The Supreme Court, Common Sense and Super-Nerds

It was Bill Buckley (my mentor in matters political) who praised the good sense of common people by writing that he would rather "live in a society governed by the first two thousand names in the Boston telephone directory than in a society governed by the two thousand faculty members of Harvard University." (Rumbles Left and Right)

But common sense has taken a beating this week.

The usually thoughtful Jed Babbin, filling in this week for Hugh Hewitt, responded with a surprising lack of common sense to a caller. The caller pointed out that Republican senators had voted to confirm Justice Ginsburg despite disagreeing with her personal views and knowing she was not a strict constructionist.

They voted for her because they believed that Article II of the Constitution gave President Clinton the right to nominate justices who shared his judicial and political views. The caller’s question was: Shouldn’t Republicans give a Republican president at least as much leeway in approving his nominee as they gave a Democratic president? Babbin responded that at least we knew where Ginsburg stood. We don’t know where Miers stands. Huh? Better to vote for a candidate you know is opposed to your judicial philosophy than to vote for a candidate who may be for it?

Common sense took another hit when Ann Coulter decried it as not being a fit attribute for Supreme Court justices. From her October 19 column:

Common sense is the last thing you want in a judge! The maxim "Hard cases make bad law" could be expanded to "Hard cases being decided by judges with 'common sense' make unfathomably bad law."

It was "common sense" to allow married couples to buy contraception in Connecticut. That was a decision any randomly selected group of nine good bowlers might well have concurred with on the grounds that, "Well, it's just common sense, isn't it?"

But when the Supreme Court used common sense — rather than the text of the Constitution — to strike down Connecticut's law banning contraception, it opened the door to the Supreme Court rewriting all manner of state laws. By creating a nonspecific "right to privacy," Griswold v. Connecticut led like night into day to the famed "constitutional right" to stick a fork in a baby's head.


Leaving aside the fact that Griswold did not appeal to common sense as a basis, let alone the primary basis, for a right to privacy, Coulter used a not so logical sleight of hand to link common sense and “stick[ing] a fork in a baby’s head”.

Her argument was that the Supreme Court used common sense to find a right to privacy. The Court later used the right to privacy as the basis for upholding partial-birth abortions. Therefore, common sense is to be blamed for recognition of a right to partial-birth abortion.

One could restate the logical fallacy in simplistic terms: Dogs are animals. Animals include ducks. Therefore, dogs are ducks.

Dogs aren’t ducks, and partial-birth abortion is not common sense. Rather, it is exactly the legal “super-nerd” Coulter admires who might find a nexus between a right to privacy and partial-birth abortion. It would not be the result of the average American’s common sense judgment.

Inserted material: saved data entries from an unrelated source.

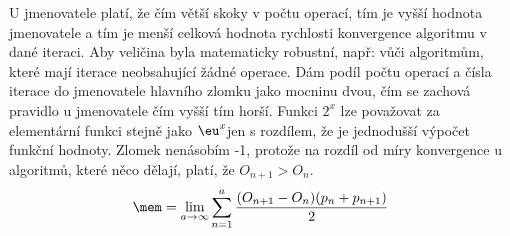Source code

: \documentclass[soc]{gzwroc} %
\begin{document}
U jmenovatele platí, že čím větší skoky v počtu operací, tím je vyšší hodnota jmenovatele a tím je menší celková hodnota rychlosti konvergence algoritmu v dané iteraci. Aby veličina byla matematicky robustní, např: vůči algoritmům, které mají iterace neobsahující žádné operace. Dám podíl počtu operací a čísla iterace do jmenovatele hlavního zlomku jako mocninu dvou, čím se zachová pravidlo u jmenovatele čím vyšší tím horší. Funkci $2^x$ lze považovat za elementární funkci stejně jako $\eu^x$jen s rozdílem, že je jednodušší výpočet funkční hodnoty. Zlomek nenásobím -1, protože na rozdíl od míry konvergence u algoritmů, které něco dělají, platí, že $O_{n+1}>O_n$.
\begin{equation}
\mem=\lim_{a\to\infty} \sum_{n=1}^{a}\frac{(O_{n+1}-O_n)(p_n+p_{n+1})}{2}
\end{equation}
\end{document}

One of the finest moments in John Roberts' Senate confirmation hearings was about as common sense as it gets. Roberts said:

If the Constitution says that the little guy should win, then the little guy's going to win in the court before me. But if the Constitution says that the big guy should win, well then the big guy's going to win because my obligation is to the Constitution.


That’s a position the first 2,000 people from any city's telephone book could understand. It’s not the legal super-nerd who came out shining in the Roberts hearings, but a Chief Justice who has a rock solid common sense understanding of how to decide cases that come before him.